Ну, скажем, вопросы происхождения.

Станислав Лем всю жизнь считал себя поляком, хотя предками его были евреи.

Жизнь в оккупации лишила писателя многих иллюзий, по крайней мере он на собственной шкуре узнал, что такое не быть арийцем.

«Я ничего раньше не знал об иудейской религии, — писал Лем в эссе «Моя жизнь». — О еврейской культуре я, к сожалению, тоже совсем ничего не знал. Собственно, лишь нацистское законодательство просветило меня насчёт того, какая кровь течёт в моих жилах». Позже, в письме американскому переводчику Майклу Канделю (от 6 мая 1977 года), Лем прямо признавался в своём еврействе, называл себя евреем.

«Немцы (тут не обойтись без банальностей), — писал он Канделю, — были методичны, планомерны, исполняли приказы безличностно и вообще механистически. Они считали себя Высшей Расой, а нас, евреев, чем-то вроде Ungeziefer, паразитов, вредных насекомых, которых нужно уничтожать, букашек, таких хитрых, наделённых такой наглостью, что они, эти букашки, посмели, благодаря своей подлой мимикрии, принять сходство с Человеком прямо поразительное» .

Антисемитизм и вообще насилие устрашали писателя.

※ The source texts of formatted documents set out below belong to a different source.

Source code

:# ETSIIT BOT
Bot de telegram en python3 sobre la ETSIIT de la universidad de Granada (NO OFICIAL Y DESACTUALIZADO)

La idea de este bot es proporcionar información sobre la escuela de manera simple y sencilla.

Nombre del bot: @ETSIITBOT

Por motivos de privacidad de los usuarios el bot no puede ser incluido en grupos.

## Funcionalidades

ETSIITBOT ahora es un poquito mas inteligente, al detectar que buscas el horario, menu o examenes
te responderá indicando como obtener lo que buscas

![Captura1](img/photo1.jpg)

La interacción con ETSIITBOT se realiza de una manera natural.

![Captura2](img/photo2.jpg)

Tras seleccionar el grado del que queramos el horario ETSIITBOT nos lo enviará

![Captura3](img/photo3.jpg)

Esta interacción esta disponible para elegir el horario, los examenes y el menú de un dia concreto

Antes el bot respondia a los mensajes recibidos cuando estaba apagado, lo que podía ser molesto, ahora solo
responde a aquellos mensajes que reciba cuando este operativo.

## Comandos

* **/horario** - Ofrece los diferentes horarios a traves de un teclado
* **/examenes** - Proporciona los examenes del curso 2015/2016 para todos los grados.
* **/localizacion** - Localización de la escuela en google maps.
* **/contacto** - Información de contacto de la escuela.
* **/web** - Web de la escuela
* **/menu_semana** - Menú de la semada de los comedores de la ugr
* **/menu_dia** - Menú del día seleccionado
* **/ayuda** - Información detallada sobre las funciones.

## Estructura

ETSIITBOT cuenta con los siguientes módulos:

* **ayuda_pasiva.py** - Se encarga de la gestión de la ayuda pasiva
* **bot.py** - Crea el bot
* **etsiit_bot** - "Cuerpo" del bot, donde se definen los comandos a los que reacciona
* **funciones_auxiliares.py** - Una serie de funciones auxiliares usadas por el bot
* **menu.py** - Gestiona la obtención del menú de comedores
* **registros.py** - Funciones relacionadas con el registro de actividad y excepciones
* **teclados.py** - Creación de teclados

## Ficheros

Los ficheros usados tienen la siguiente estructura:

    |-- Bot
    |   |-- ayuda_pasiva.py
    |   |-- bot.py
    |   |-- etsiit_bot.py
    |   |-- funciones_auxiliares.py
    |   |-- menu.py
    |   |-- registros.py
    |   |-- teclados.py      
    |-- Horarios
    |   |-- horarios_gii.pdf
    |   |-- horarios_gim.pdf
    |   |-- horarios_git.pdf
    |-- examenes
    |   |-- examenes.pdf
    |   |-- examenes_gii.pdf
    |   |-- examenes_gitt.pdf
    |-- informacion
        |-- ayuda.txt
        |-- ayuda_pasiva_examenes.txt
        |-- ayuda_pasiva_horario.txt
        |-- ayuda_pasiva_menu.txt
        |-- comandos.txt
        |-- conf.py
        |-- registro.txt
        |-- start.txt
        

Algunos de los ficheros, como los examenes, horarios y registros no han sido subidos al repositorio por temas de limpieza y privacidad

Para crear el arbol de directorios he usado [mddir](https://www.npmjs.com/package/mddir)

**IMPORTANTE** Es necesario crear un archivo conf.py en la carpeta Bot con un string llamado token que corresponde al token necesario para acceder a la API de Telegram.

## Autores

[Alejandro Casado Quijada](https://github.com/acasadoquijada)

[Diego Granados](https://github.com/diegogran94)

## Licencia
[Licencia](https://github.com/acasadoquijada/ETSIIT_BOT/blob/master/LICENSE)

«Теперь, впрочем, — говорил он в одном из своих поздних интервью, — преимущественно среди молодого поколения антисемитами являются люди, которые в жизни ни одного еврея в глаза не видели. Может, в связи с этим они не проявляют столь людоедских позиций, как поколение их отцов. Кроме того, евреев у нас почти уже нет, хотя есть те, которые утверждают, что мы все евреи. У меня к этому такой же подход, как у дирижёра американского оркестра, к которому ни с того ни с сего обратился дирижёр советского оркестра. “У меня играет шесть евреев”, — сказал он. “А я не имею понятия, кто у меня играет, — ответил американец, — мне как-то не пришло в голову об этом спрашивать”» .

4
Павел построил дом
От цветов до ласточкиного гнезда.
С крышей из полёта,
Окнами, полными пения.
Вечером
Собирал каштаны, колючие, как звёзды,
Тучи птиц
Переводил тучам деревьев.
Маленькие слова подрастали,
Изменялись как облака:
Розово фиолетово — печальней.
Он укладывался в сказки, как в сон,
И укачивался стихами.
В небе его страны плыли железные паруса.
У Яна не было дома.
Он жил в улыбке как на острове.
Покинутый девушками,
Как вяз без птиц,
Любовь спрятал под веками
И не изменил ей во сне.
Уступал дорогу
Деревьям и муравьям,
Никогда не был одиноким.
Водил слова
Лёгкой линией лазури
Розовым плечом Струной.
Пришли за ним ночью.
Пётр верил в незабудки.
У его отца
Серебряного живого старичка
Была гробница
Вся из огня и кирпича.
Пётр учился у отца молчанию.
Девушка, которую он любил,
С глазами яснее, чем воздух,
Поймала грудью пулю —
В золотых ресницах
Погасли два маленьких неба.
Пётр
Учился
у мёртвой любви [18].
5

«Из моей семьи мало кто уцелел, — вспоминал Станислав Лем. — Кроме отца и матери, только два кузена и одна дальняя родственница. А теперь вот один французский профессор в открытой печати утверждает, что немцы в оккупированной Польше вообще никого не убивали, что всё это — чистые домыслы. А известный учёный-лингвист Ноам Хомский берётся этого профессора защищать от нападок всяких там французских интеллектуалов, потому что, как говорит Хомский: как это всё там было, он, конечно, не знает, но свобода слова, а значит, свобода высказывания любых личных убеждений должна соблюдаться всегда! Цензура могла помешать французскому профессору распространять своё категорическое dementi [19] немецкого геноцида, но ведь любая цензура — это отвратительно! И вот я читаю о стычках и диспутах в немецкой прессе, и сквозь тон сконфуженности (всё же речь идёт о либеральных, прогрессивных газетах, таких как “Frankfurter Allgemeine” и “Süddeutsche Zeitung”) пробивается всё-таки некий старательно скрываемый отзвук удовлетворения. Возможно, это лишь моё, к тому же ошибочное впечатление, но в любом случае, видимо, не существует в мире такого большого и ужасного преступления, которого нельзя было бы однажды обелить, — причём тогда, когда ещё живы уцелевшие жертвы! Мой невозмутимый либерализм улетучивается, как камфора, при чтении подобных сообщений. Французский профессор, nota bene, конечно, не первый является с миссией полного оправдания немцев, но все такие попытки кажутся мне странным извращением. Наверное, всё, что находится в камерах и бараках Освенцима, этот профессор считает умышленно изготовленным реквизитом. Странно и то, что благородный защитник французского профессора, этот вот Ноам Хомский, — сам еврей по национальности. По правде сказать, я просто не знаю, что нужно делать в подобных случаях.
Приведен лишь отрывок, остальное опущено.